Сам он уклонялся от крепких напитков и предпочитал попивать кислый рислинг.
Пир был в полном разгаре. Пирующие разделились на несколько групп, в каждой из которых велись свои дискуссии. Я хотел было доложить Георгию Ивановичу, что во вверенных нам фурах температуры держатся в заданных пределах и до утра можно не беспокоиться. Однако мой наставник сосредоточенно слушал собеседника, механика-дизелиста Мишу. Не оставалось ничего другого, как присоединиться к ним, чтобы, дождавшись удобной паузы, отчитаться перед Георгием Ивановичем. Но Миша говорил без остановок, не давая вставить ни единого слова.
— …Поздно, — говорил он, — поздно ты взялся за ум. Раньше нужно было думать, когда детей растил. Потому как родить да накормить — это ещё полдела. А вот воспитать и добрый пример дать — это, может, и поважней будет. Какой ты пример детям подавал? Вкалывал без продыха? Так это ещё не пример. Главное, что в душу заронишь. А тебе же всё некогда было. Работа, командировки. А в промежутках что? Гости, застолья. Не так ли? А жена, небось, из ложечки кормила их до самого школьного возраста? Вконец избаловала. Что она у тебя ещё делала? В комиссионках деньги твои тратила. Да-а, это стоящее дело! Распустил ты их всех. Вот что я тебе скажу. Мужского начала не было в семье. А без этого кранты. Бабам на откуп отдавать семью — последнее дело. Потому что мужик в семье — бог и царь. Вот и разрушилось всё. А если не склеить никак — уходить надо. В отставку подавать.
— Ну, хорошо, — согласился Георгий Иванович, — допустим, развёлся. И куда я пойду? И вообще, ради чего жил-то?
— А этого никто не знает, ради чего. Ты же в этот мир не просился? Нас всех просто забросили сюда, не спрашивая особенно, хотим мы этого или нет. А раз забросили, то живи теперь, смотри по сторонам, удивляйся, ужасайся, делай, что тебе говорят, или не делай, радуйся, горюй, люби. Если бы люди знали, ради чего живут, всё было бы по-другому.
Я внимательно слушал. С чем-то соглашался, с чем-то нет.

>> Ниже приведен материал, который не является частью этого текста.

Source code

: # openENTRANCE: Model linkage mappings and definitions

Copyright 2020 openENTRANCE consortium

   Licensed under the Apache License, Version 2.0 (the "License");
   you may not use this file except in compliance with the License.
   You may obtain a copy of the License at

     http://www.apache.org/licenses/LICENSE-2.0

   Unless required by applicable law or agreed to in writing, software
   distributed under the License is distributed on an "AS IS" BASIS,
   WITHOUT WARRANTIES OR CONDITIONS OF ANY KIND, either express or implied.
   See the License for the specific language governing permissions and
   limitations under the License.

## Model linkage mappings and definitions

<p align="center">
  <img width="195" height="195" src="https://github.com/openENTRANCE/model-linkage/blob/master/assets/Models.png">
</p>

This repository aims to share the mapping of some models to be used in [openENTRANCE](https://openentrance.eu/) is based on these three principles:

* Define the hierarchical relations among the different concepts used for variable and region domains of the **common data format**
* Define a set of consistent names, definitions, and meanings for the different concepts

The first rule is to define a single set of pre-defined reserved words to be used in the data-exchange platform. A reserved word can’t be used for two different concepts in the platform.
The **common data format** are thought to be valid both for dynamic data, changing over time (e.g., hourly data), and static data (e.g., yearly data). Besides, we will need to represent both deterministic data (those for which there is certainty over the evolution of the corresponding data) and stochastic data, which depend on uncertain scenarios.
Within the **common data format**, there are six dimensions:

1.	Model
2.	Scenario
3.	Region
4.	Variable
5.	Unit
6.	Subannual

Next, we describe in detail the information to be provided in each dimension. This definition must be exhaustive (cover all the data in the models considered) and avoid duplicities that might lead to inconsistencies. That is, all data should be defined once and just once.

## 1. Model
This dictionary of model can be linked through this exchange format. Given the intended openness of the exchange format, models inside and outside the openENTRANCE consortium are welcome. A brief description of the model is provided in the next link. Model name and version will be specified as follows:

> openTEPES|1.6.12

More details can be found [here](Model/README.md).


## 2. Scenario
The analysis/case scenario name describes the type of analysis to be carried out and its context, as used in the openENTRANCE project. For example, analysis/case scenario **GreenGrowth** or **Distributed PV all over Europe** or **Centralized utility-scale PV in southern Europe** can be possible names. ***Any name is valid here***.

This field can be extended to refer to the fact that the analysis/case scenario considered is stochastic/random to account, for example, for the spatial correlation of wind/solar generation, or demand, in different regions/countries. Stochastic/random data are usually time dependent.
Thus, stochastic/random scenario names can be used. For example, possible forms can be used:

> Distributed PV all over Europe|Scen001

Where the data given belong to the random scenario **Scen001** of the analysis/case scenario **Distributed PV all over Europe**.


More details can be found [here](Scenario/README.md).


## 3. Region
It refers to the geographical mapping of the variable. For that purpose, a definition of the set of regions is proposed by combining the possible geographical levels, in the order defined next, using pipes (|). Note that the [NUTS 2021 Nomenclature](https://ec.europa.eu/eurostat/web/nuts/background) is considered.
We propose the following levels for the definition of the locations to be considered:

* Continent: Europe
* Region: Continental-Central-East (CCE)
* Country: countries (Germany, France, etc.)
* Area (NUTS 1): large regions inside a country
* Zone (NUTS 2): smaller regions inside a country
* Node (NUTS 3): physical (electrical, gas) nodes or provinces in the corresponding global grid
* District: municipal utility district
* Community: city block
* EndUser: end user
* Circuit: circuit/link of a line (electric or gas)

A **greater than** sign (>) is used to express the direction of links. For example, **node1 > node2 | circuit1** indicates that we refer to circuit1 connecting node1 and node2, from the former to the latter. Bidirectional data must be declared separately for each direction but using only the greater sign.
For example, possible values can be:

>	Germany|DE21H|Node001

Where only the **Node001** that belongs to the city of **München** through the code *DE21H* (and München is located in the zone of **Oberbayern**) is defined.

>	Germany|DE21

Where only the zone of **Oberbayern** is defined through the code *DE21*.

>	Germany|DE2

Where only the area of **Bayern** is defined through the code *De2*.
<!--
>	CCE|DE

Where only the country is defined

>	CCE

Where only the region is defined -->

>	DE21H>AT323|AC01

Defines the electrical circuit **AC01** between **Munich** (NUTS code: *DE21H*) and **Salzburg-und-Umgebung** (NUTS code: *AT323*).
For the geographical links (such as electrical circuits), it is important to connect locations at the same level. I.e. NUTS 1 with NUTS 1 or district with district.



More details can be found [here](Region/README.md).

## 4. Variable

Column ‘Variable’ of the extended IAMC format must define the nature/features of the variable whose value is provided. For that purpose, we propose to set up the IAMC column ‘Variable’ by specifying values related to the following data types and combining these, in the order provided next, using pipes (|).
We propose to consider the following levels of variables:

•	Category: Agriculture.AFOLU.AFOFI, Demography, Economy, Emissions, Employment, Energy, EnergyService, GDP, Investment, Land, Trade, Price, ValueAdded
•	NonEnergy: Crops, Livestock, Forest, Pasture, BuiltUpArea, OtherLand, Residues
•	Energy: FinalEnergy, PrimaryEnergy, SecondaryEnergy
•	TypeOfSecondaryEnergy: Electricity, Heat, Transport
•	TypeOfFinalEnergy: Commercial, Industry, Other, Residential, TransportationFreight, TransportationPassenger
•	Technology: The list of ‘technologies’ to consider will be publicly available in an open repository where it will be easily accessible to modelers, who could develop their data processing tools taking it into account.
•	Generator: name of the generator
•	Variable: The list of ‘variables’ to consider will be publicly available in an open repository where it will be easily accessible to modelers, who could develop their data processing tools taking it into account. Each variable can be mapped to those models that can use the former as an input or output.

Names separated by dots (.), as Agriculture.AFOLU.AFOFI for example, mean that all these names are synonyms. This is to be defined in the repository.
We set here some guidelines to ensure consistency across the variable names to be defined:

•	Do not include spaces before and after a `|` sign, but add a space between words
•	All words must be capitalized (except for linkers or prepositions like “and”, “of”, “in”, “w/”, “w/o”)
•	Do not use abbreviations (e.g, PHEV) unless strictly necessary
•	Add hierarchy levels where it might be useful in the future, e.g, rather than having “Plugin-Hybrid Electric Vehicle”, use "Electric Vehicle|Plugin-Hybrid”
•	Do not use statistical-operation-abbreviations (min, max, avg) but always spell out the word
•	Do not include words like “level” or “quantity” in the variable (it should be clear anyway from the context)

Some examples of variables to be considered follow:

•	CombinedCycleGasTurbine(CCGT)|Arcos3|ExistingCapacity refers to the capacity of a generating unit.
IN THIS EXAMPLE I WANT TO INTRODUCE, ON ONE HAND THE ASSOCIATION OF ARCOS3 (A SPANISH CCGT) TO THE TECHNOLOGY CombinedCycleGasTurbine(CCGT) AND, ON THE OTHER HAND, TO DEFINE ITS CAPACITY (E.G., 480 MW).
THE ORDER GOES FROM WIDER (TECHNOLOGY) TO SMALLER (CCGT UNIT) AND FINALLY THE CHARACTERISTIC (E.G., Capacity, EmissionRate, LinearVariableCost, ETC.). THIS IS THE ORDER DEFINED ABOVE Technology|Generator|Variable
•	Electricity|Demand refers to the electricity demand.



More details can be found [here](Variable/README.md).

Миша без устали продолжал:
— Перед самым отходом в экспедицию хоронил я соседа. Ещё не старый мужик был. На двух работах корячился. Дом — полная чаша. Дачу под Питером отстроил. Гараж приобрёл, машину туда вкатил. Но кондратий раньше времени хватил. И что? А никому ничего не надо в итоге. Наследников не оставил. Жене всё до лампочки. Она, кстати, показала мне хозяйство его гаражное. Господи! Чего там только не было! Железа человек столько в гараж натаскал, не то что второй автомобиль — танк можно собрать. Берите, говорит жена, если что надо для хозяйства, я всё равно в этом не разбираюсь. И подумал я тогда: неужто ради всего этого жил человек? И наверное, даже гордился тем, что у него «струмент» любой есть, вплоть до токарного станка, и шуруп разного размера, и винт с гайкой всякого калибра, и «запчасть» на все случаи жизни. А вот жизни самой уже и нет. А что осталось? Вот железо это и осталось. Хлам нашей цивилизации. А самое страшное, что и я ничем не лучше его. И на мне висит пусть не железный, так другой хлам: мусор одежд, мебелей, хрусталей, которые старательно всю жизнь в дом тащил, как крыса в свою нору. Неужто ради этого я в мир пришёл? Порой страшно от этой мысли.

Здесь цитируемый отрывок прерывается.